Fuel choice, efficiency and regulation now have to be assessed together at concept stage, notes vessel designer Deltamarin
Finnish vessel design and naval architecture house, Deltamarin, notes that shipowners are making earlier design decisions on fuel flexibility, energy-saving devices and long-term compliance, as decarbonisation rules tighten and fuel pathways remain uncertain.
Deltamarin managing director Esa Jokioinen said the company has seen a sharp change in client preferences since 2020 and that “90% of our clients are waiting alternative green fuels, and only 10% are going for only conventional fuel.”
He also said that, of 85 vessels under construction to Deltamarin designs, only seven had selected conventional fuel, while LNG and methanol were the main alternative fuel choices, and four ammonia dual-fuel ships are also under construction.
Deltamarin head of research and development, Mia Elg, said designers now have to consider fuel choice, operational profile, machinery interaction and future regulation together, rather than optimise around a single design speed or one machinery concept.
“Everything is connected in a ship’s energy system,” she said, adding that it is no longer enough to assess performance over a typical week or year because compliance exposure now stretches “decades ahead”.

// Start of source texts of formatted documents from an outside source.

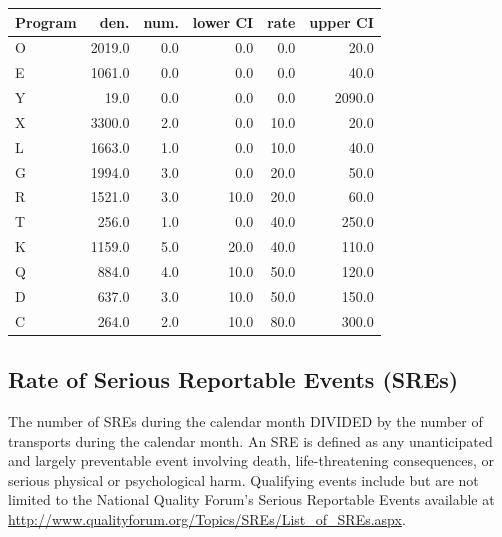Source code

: \documentclass[twoside]{article}\usepackage[]{graphicx}\usepackage[]{color}
\begin{document}
\begin{table}[ht]
\centering
\begin{tabular}{lrrrrr}
  \hline
Program & den. & num. & lower CI & rate & upper CI \\ 
  \hline
O & 2019.0 & 0.0 & 0.0 & 0.0 & 20.0 \\ 
  E & 1061.0 & 0.0 & 0.0 & 0.0 & 40.0 \\ 
  Y & 19.0 & 0.0 & 0.0 & 0.0 & 2090.0 \\ 
  X & 3300.0 & 2.0 & 0.0 & 10.0 & 20.0 \\ 
  L & 1663.0 & 1.0 & 0.0 & 10.0 & 40.0 \\ 
  G & 1994.0 & 3.0 & 0.0 & 20.0 & 50.0 \\ 
  R & 1521.0 & 3.0 & 10.0 & 20.0 & 60.0 \\ 
  T & 256.0 & 1.0 & 0.0 & 40.0 & 250.0 \\ 
  K & 1159.0 & 5.0 & 20.0 & 40.0 & 110.0 \\ 
  Q & 884.0 & 4.0 & 10.0 & 50.0 & 120.0 \\ 
  D & 637.0 & 3.0 & 10.0 & 50.0 & 150.0 \\ 
  C & 264.0 & 2.0 & 10.0 & 80.0 & 300.0 \\ 
   \hline
\end{tabular}
\end{table}




\newpage
\subsection{Rate of Serious Reportable Events (SREs)}
The number of SREs during the calendar month DIVIDED by the number of transports during the calendar month. An SRE is defined as any unanticipated and largely preventable event involving death, life-threatening consequences, or serious physical or psychological harm. Qualifying events include but are not limited to the National Quality Forum's Serious Reportable Events available at \url{http://www.qualityforum.org/Topics/SREs/List_of_SREs.aspx}.
\end{document}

Deltamarin design and project engineer Juuso Reunamo said owners should avoid overcommitting too early, but should still study the implications of later conversion.
He described three levels of readiness – minimal, intermediate and full – and said intermediate readiness is the most common.
He noted that an LNG fuel system costs “around US$6M”, while an LNG system with an ammonia-ready tank adds about US$1M at the newbuild stage.
The retrofit alternative is much higher, with the presentation putting the tank-related addition at about US$10M, rising to as much as US$20M, including extensive steel work.